Income protection insurance can protect up to approximately 70% of your gross salary whether you choose short or long term protection if you are disabled because of an accident or illness. If you have short-term PPI unemployment coverage can be included so that you are covered in the event to you are laid off from your job.
We always make sure our cars and home are covered however we never think about protecting our main source of income, our jobs. Taking into consideration the level of government support that is available and fewer and fewer employers are offering benefits especially sick pay having an income protection policy is now more important than ever before.
Before choosing Payment Protection Insurance or PPI be sure that it covers your particular occupation and that the policy also covers any type of medical condition that would prevent you from continuing with the main duties of your job. This means finding a PPI policy that will cover conditions, for example, back pain or depression in addition to covering accidents and terminal diseases.

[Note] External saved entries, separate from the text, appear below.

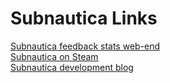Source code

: # Subnautica Links
<a href="http://subnautica.unknownworlds.com">Subnautica feedback stats web-end</a><br>
<a href="http://store.steampowered.com/app/264710/">Subnautica on Steam</a><br>
<a href="http://unknownworlds.com/subnautica">Subnautica development blog</a>
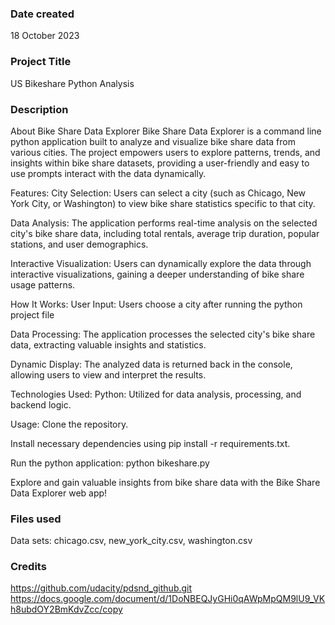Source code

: ### Date created
18 October 2023

### Project Title
US Bikeshare Python Analysis

### Description
About Bike Share Data Explorer
Bike Share Data Explorer is a command line python application built to analyze and visualize bike share data from various cities. The project empowers users to explore patterns, trends, and insights within bike share datasets, providing a user-friendly and easy to use prompts interact with the data dynamically.

Features:
City Selection: Users can select a city (such as Chicago, New York City, or Washington) to view bike share statistics specific to that city.

Data Analysis: The application performs real-time analysis on the selected city's bike share data, including total rentals, average trip duration, popular stations, and user demographics.

Interactive Visualization: Users can dynamically explore the data through interactive visualizations, gaining a deeper understanding of bike share usage patterns.

How It Works:
User Input: Users choose a city after running the python project file

Data Processing: The application processes the selected city's bike share data, extracting valuable insights and statistics.

Dynamic Display: The analyzed data is returned back in the console, allowing users to view and interpret the results.

Technologies Used:
Python: Utilized for data analysis, processing, and backend logic.


Usage:
Clone the repository.

Install necessary dependencies using pip install -r requirements.txt.

Run the python application: python bikeshare.py

Explore and gain valuable insights from bike share data with the Bike Share Data Explorer web app!

### Files used
Data sets: chicago.csv, new_york_city.csv, washington.csv

### Credits
https://github.com/udacity/pdsnd_github.git
https://docs.google.com/document/d/1DoNBEQJyGHi0qAWpMpQM9lU9_VKh8ubdOY2BmKdvZcc/copy
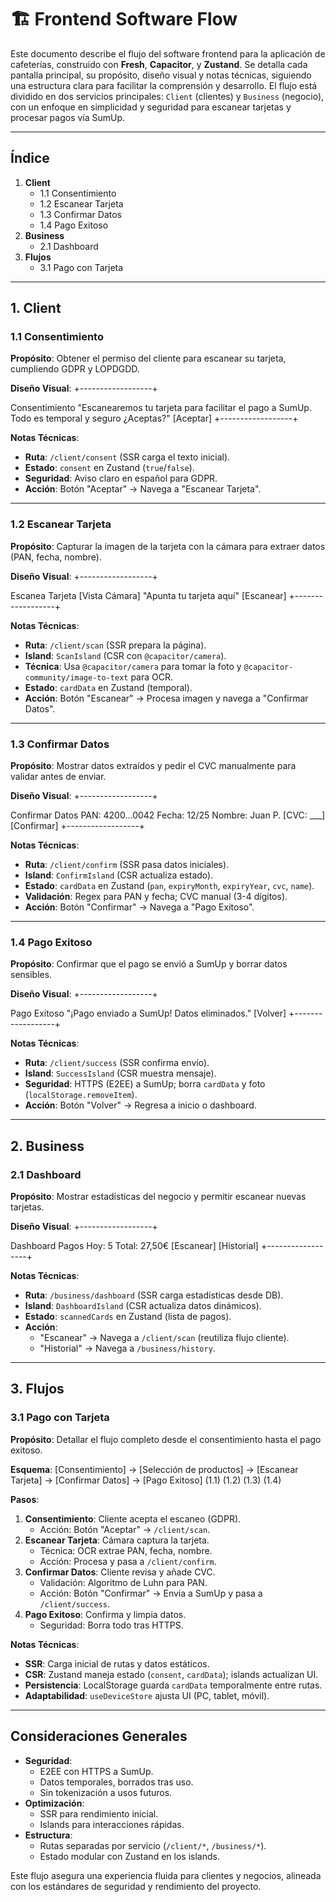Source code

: # 🏗️ Frontend Software Flow

Este documento describe el flujo del software frontend para la aplicación de cafeterías, construido con **Fresh**, **Capacitor**, y **Zustand**. Se detalla cada pantalla principal, su propósito, diseño visual y notas técnicas, siguiendo una estructura clara para facilitar la comprensión y desarrollo. El flujo está dividido en dos servicios principales: `Client` (clientes) y `Business` (negocio), con un enfoque en simplicidad y seguridad para escanear tarjetas y procesar pagos vía SumUp.

---

## Índice
1. **Client**
   - 1.1 Consentimiento
   - 1.2 Escanear Tarjeta
   - 1.3 Confirmar Datos
   - 1.4 Pago Exitoso
2. **Business**
   - 2.1 Dashboard
3. **Flujos**
   - 3.1 Pago con Tarjeta

---

## 1. Client

### 1.1 Consentimiento
**Propósito**: Obtener el permiso del cliente para escanear su tarjeta, cumpliendo GDPR y LOPDGDD.

**Diseño Visual**:
+------------------+

Consentimiento
"Escanearemos tu
tarjeta para
facilitar el pago
a SumUp. Todo es
temporal y seguro
¿Aceptas?"
[Aceptar]
+------------------+

**Notas Técnicas**:
- **Ruta**: `/client/consent` (SSR carga el texto inicial).
- **Estado**: `consent` en Zustand (`true`/`false`).
- **Seguridad**: Aviso claro en español para GDPR.
- **Acción**: Botón "Aceptar" → Navega a "Escanear Tarjeta".

---

### 1.2 Escanear Tarjeta
**Propósito**: Capturar la imagen de la tarjeta con la cámara para extraer datos (PAN, fecha, nombre).

**Diseño Visual**:
+------------------+

Escanea Tarjeta
[Vista Cámara]
"Apunta tu
tarjeta aquí"
[Escanear]
+------------------+

**Notas Técnicas**:
- **Ruta**: `/client/scan` (SSR prepara la página).
- **Island**: `ScanIsland` (CSR con `@capacitor/camera`).
- **Técnica**: Usa `@capacitor/camera` para tomar la foto y `@capacitor-community/image-to-text` para OCR.
- **Estado**: `cardData` en Zustand (temporal).
- **Acción**: Botón "Escanear" → Procesa imagen y navega a "Confirmar Datos".

---

### 1.3 Confirmar Datos
**Propósito**: Mostrar datos extraídos y pedir el CVC manualmente para validar antes de enviar.

**Diseño Visual**:
+------------------+

Confirmar Datos
PAN: 4200...0042
Fecha: 12/25
Nombre: Juan P.
[CVC: ___]
[Confirmar]
+------------------+

**Notas Técnicas**:
- **Ruta**: `/client/confirm` (SSR pasa datos iniciales).
- **Island**: `ConfirmIsland` (CSR actualiza estado).
- **Estado**: `cardData` en Zustand (`pan`, `expiryMonth`, `expiryYear`, `cvc`, `name`).
- **Validación**: Regex para PAN y fecha; CVC manual (3-4 dígitos).
- **Acción**: Botón "Confirmar" → Navega a "Pago Exitoso".

---

### 1.4 Pago Exitoso
**Propósito**: Confirmar que el pago se envió a SumUp y borrar datos sensibles.

**Diseño Visual**:
+------------------+

Pago Exitoso
"¡Pago enviado a
SumUp! Datos
eliminados."
[Volver]
+------------------+

**Notas Técnicas**:
- **Ruta**: `/client/success` (SSR confirma envío).
- **Island**: `SuccessIsland` (CSR muestra mensaje).
- **Seguridad**: HTTPS (E2EE) a SumUp; borra `cardData` y foto (`localStorage.removeItem`).
- **Acción**: Botón "Volver" → Regresa a inicio o dashboard.

---

## 2. Business

### 2.1 Dashboard
**Propósito**: Mostrar estadísticas del negocio y permitir escanear nuevas tarjetas.

**Diseño Visual**:
+------------------+

Dashboard
Pagos Hoy: 5
Total: 27,50€
[Escanear]
[Historial]
+------------------+

**Notas Técnicas**:
- **Ruta**: `/business/dashboard` (SSR carga estadísticas desde DB).
- **Island**: `DashboardIsland` (CSR actualiza datos dinámicos).
- **Estado**: `scannedCards` en Zustand (lista de pagos).
- **Acción**:
  - "Escanear" → Navega a `/client/scan` (reutiliza flujo cliente).
  - "Historial" → Navega a `/business/history`.

---

## 3. Flujos

### 3.1 Pago con Tarjeta
**Propósito**: Detallar el flujo completo desde el consentimiento hasta el pago exitoso.

**Esquema**:
[Consentimiento] → [Selección de productos] → [Escanear Tarjeta] → [Confirmar Datos] → [Pago Exitoso]
(1.1)              (1.2)                      (1.3)                (1.4)


**Pasos**:
1. **Consentimiento**: Cliente acepta el escaneo (GDPR).
   - Acción: Botón "Aceptar" → `/client/scan`.
2. **Escanear Tarjeta**: Cámara captura la tarjeta.
   - Técnica: OCR extrae PAN, fecha, nombre.
   - Acción: Procesa y pasa a `/client/confirm`.
3. **Confirmar Datos**: Cliente revisa y añade CVC.
   - Validación: Algoritmo de Luhn para PAN.
   - Acción: Botón "Confirmar" → Envia a SumUp y pasa a `/client/success`.
4. **Pago Exitoso**: Confirma y limpia datos.
   - Seguridad: Borra todo tras HTTPS.

**Notas Técnicas**:
- **SSR**: Carga inicial de rutas y datos estáticos.
- **CSR**: Zustand maneja estado (`consent`, `cardData`); islands actualizan UI.
- **Persistencia**: LocalStorage guarda `cardData` temporalmente entre rutas.
- **Adaptabilidad**: `useDeviceStore` ajusta UI (PC, tablet, móvil).

---

## Consideraciones Generales
- **Seguridad**: 
  - E2EE con HTTPS a SumUp.
  - Datos temporales, borrados tras uso.
  - Sin tokenización a usos futuros.
- **Optimización**: 
  - SSR para rendimiento inicial.
  - Islands para interacciones rápidas.
- **Estructura**: 
  - Rutas separadas por servicio (`/client/*`, `/business/*`).
  - Estado modular con Zustand en los islands.

Este flujo asegura una experiencia fluida para clientes y negocios, alineada con los estándares de seguridad y rendimiento del proyecto.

Should the time come when you have an illness or injury that prevents you from working and you need to file a claim, your PPI will begin paying you a monthly sum after your deferred period which is usually 90 days. The policy will continue to pay you every month until you return to work or have reached the PPI deadline or limits of the policy.
If you are considering PPI and want to know what the premiums would be they vary according to PPI carriers and several other factors such as :
If you would like to know how much PPI would be for you go online and get a quote from a PPI carrier. Be sure to get a few different quotes so you can compare which carrier is right for you.